HIV counselling and testing was offered to individuals aged 18-59 at their homes. Individual variables were collected by interviews and physical examinations. Household variables were determined as part of a previous census. Multivariate models allowing for household and community clustering were used to assess associations between HIV test refusal and explanatory variables.

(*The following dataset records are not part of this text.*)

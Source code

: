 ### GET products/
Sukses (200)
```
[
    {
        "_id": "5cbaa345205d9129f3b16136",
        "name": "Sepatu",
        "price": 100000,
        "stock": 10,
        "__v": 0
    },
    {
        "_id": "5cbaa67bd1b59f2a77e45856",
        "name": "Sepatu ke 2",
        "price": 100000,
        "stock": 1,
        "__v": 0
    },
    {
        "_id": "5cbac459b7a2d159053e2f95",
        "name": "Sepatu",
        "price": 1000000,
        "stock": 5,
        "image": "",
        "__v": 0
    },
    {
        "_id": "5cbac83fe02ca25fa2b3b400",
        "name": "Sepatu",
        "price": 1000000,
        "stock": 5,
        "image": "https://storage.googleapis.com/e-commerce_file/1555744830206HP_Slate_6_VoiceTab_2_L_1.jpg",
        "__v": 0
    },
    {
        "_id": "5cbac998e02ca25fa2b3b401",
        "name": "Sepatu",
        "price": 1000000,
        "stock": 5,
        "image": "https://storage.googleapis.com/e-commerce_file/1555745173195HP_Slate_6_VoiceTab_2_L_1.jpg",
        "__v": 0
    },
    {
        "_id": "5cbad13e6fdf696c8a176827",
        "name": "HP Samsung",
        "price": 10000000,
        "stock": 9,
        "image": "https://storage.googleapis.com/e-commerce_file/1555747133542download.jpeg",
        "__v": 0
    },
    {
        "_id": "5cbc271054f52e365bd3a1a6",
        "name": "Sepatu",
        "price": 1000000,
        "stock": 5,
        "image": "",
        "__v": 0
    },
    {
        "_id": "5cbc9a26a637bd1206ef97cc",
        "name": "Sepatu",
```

Of 2303 eligible adults, 2129 were found and 1443 agreed to HIV testing. Test refusal was less likely by those who were never married [adjusted odds ratio (aOR) 0.50 for men (95% CI 0.32; 0.80) and 0.44 (0.21; 0.91) for women] and by farmers [aOR 0.70 (0.52; 0.96) for men and 0.59 (0.40; 0.87) for women]. A 10% increase in cluster refusal rates increased the odds of refusal by 1.48 (1.32; 1.66) in men and 1.68 (1.32; 2.12) in women. Women counsellors increased the odds of refusal by 1.39 (1.00; 1.92) in men. Predictors of HIV test refusal in women were refusal of the husband as head of household [aOR 15.08 (9.39; 24.21)] and living close to the main road [aOR 6.07 (1.76; 20.98)]. Common reasons for refusal were fear of testing positive, previous HIV test, knowledge of HIV serostatus and the need for more time to think.
Successful VCT strategies need to encourage couples counselling and should involve participation of men and communities.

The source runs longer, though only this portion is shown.